Ultrasound does not use radiation to create images; it uses sound waves. Much like the sonar in submarines, physicians can “map” the area they need to study by painlessly placing a probe on the surface of the body.  A screen produces an image that allows the physician to see exactly what is going on inside the body.  “Ultrasound is the new stethoscope.  The use of point of care ultrasound to visualize the heart and lungs during surgery allows me to know what the patient needs in real time.  Knowing how my patients are tolerating surgery gives me the information I need to provide the best possible care,” explained Dr. Rains.  “The protocols I use provide my patients with less pain without opioid medications, less complications, and a quicker recovery time - better outcomes for the patients, which is why we are here.”

 

Dr.
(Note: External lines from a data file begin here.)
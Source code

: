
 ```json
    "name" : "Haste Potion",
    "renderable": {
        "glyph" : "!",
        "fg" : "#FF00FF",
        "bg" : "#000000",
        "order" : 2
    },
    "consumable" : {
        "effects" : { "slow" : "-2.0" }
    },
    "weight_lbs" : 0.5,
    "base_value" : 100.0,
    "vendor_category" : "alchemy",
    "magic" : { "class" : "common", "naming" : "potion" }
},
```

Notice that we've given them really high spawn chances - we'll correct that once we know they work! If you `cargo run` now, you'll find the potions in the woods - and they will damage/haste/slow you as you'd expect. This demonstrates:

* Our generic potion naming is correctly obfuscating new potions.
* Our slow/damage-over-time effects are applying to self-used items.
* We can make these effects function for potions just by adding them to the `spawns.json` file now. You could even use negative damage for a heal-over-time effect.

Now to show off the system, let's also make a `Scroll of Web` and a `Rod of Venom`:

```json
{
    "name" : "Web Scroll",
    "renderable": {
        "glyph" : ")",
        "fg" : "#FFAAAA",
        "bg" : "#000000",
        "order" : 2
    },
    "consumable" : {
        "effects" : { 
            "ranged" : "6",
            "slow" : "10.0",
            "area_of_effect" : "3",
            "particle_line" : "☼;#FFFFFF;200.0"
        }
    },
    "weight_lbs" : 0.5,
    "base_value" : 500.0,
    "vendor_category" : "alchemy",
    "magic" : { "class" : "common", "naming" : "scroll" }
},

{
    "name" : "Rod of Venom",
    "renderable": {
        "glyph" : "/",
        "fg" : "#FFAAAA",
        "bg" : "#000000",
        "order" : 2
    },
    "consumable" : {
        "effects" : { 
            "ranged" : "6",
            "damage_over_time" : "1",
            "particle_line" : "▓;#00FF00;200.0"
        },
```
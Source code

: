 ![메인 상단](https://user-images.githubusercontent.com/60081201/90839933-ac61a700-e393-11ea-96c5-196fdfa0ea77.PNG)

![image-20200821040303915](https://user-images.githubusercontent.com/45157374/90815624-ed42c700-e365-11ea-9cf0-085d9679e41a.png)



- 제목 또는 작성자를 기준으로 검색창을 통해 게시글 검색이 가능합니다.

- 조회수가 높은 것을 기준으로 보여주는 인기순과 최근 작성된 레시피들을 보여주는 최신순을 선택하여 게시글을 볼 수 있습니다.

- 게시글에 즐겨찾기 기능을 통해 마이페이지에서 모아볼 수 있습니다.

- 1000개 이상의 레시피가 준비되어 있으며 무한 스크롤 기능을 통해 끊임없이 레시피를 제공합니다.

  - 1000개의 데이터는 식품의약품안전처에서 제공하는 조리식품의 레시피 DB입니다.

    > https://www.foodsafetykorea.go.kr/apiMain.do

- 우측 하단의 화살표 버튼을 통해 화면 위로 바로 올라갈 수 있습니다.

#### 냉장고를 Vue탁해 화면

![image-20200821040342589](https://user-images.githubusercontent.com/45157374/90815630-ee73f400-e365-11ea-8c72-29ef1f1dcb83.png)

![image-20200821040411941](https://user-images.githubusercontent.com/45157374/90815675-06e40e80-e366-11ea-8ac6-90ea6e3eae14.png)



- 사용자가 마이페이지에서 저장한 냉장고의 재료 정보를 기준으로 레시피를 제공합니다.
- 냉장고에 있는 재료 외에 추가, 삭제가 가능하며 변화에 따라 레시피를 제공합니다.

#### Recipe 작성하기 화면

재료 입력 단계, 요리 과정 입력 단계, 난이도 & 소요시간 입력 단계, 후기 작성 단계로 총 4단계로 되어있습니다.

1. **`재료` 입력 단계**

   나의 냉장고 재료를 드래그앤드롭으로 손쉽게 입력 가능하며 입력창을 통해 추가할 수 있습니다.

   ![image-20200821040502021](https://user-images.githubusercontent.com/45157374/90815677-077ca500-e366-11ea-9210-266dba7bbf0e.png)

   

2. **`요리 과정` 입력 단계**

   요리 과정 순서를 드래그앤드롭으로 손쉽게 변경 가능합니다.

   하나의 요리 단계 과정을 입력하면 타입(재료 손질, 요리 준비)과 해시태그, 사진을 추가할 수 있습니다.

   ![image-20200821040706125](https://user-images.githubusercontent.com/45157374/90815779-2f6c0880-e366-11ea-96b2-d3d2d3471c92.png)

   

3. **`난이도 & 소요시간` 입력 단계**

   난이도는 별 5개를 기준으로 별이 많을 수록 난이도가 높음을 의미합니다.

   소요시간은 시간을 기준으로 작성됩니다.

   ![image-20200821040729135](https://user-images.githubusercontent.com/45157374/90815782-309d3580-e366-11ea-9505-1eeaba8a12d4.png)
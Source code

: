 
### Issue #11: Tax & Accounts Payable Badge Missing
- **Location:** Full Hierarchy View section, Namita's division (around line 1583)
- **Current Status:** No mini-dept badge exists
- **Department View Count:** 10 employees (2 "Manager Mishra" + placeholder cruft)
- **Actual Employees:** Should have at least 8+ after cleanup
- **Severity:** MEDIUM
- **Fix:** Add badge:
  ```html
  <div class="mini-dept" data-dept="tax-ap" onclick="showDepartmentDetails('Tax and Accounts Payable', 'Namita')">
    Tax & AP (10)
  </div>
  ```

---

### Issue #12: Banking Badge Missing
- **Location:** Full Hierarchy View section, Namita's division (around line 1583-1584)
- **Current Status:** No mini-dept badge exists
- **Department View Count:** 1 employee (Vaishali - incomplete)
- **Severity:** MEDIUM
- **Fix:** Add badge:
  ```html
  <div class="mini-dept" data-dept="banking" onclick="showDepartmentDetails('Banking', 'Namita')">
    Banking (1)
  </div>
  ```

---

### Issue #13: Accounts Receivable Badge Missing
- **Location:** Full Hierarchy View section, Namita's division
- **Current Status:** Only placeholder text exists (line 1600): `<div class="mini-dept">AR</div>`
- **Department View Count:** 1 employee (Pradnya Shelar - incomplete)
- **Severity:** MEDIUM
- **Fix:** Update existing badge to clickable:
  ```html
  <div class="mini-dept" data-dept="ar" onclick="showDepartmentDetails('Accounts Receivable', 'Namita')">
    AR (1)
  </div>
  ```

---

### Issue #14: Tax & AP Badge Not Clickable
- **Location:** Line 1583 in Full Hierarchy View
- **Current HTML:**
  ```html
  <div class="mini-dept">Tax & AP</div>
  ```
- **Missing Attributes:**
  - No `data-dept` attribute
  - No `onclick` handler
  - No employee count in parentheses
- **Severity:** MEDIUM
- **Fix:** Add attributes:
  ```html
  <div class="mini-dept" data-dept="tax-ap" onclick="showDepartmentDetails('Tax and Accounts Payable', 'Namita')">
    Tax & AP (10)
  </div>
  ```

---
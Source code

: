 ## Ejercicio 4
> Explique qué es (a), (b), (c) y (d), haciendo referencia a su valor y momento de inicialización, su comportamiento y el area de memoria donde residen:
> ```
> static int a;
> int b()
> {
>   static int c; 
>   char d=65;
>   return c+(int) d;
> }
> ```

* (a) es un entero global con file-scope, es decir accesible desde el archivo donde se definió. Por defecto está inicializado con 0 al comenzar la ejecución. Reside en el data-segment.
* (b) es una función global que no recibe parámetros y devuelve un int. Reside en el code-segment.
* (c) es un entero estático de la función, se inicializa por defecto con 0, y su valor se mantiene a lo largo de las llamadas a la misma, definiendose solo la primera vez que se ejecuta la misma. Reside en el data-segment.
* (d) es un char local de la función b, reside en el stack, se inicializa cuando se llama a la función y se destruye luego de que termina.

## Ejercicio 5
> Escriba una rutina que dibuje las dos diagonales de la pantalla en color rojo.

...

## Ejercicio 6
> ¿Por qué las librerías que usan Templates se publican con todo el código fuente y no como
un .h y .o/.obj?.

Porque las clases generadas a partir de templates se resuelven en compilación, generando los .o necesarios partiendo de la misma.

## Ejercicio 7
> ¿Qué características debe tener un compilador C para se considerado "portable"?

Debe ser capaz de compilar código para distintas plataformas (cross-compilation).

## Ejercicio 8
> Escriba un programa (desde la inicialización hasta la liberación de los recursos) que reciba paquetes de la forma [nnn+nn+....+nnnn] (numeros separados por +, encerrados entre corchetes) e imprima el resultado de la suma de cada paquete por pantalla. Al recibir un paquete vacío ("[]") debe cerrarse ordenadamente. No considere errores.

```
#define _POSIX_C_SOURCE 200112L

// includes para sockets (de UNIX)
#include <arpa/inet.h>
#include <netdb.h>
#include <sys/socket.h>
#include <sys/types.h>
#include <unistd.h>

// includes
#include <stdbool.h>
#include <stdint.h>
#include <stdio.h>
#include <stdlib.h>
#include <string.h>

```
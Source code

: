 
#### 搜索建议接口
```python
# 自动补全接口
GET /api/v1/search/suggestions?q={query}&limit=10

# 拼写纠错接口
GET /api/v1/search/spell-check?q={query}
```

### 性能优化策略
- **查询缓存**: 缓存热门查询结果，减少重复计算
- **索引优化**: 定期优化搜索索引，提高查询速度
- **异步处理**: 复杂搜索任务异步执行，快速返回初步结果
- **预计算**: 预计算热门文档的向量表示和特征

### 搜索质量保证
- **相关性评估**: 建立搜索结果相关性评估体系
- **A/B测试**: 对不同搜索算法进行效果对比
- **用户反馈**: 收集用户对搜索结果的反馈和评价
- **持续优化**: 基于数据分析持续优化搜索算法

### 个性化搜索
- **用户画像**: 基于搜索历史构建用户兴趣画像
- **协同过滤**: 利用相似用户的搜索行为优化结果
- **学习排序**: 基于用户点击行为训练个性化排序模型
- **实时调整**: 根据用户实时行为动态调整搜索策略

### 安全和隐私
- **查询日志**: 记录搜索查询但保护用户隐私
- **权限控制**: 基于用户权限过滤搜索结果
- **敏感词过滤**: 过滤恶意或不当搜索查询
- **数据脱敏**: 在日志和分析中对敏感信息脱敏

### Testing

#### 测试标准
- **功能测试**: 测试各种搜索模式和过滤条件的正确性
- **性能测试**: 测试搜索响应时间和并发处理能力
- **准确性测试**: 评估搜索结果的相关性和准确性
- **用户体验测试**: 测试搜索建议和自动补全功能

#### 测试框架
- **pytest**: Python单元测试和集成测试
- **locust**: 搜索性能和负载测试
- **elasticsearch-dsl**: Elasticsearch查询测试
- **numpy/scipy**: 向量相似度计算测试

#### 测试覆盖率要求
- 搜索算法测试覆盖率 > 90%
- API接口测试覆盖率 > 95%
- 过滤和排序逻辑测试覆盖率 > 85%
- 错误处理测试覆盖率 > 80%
Rains learned this use of ultrasound eight years ago while living in rural Wyoming.  He and his wife got tired of the incapacitating snow and decided to move to San Francisco to be closer to one of their two daughters.  In California, the traffic was as incapacitating as the Wyoming snow, so they decided to move to North Carolina to be closer to their other daughter.  Rains and his wife moved to Kinston about a year ago and are enjoying the small town life.

 

Dr. Rains is a graduate of PENN Medicine Anesthesiology and Critical Care in Philadelphia, and holds an advanced ultrasound certificate from Aarhus University, Denmark.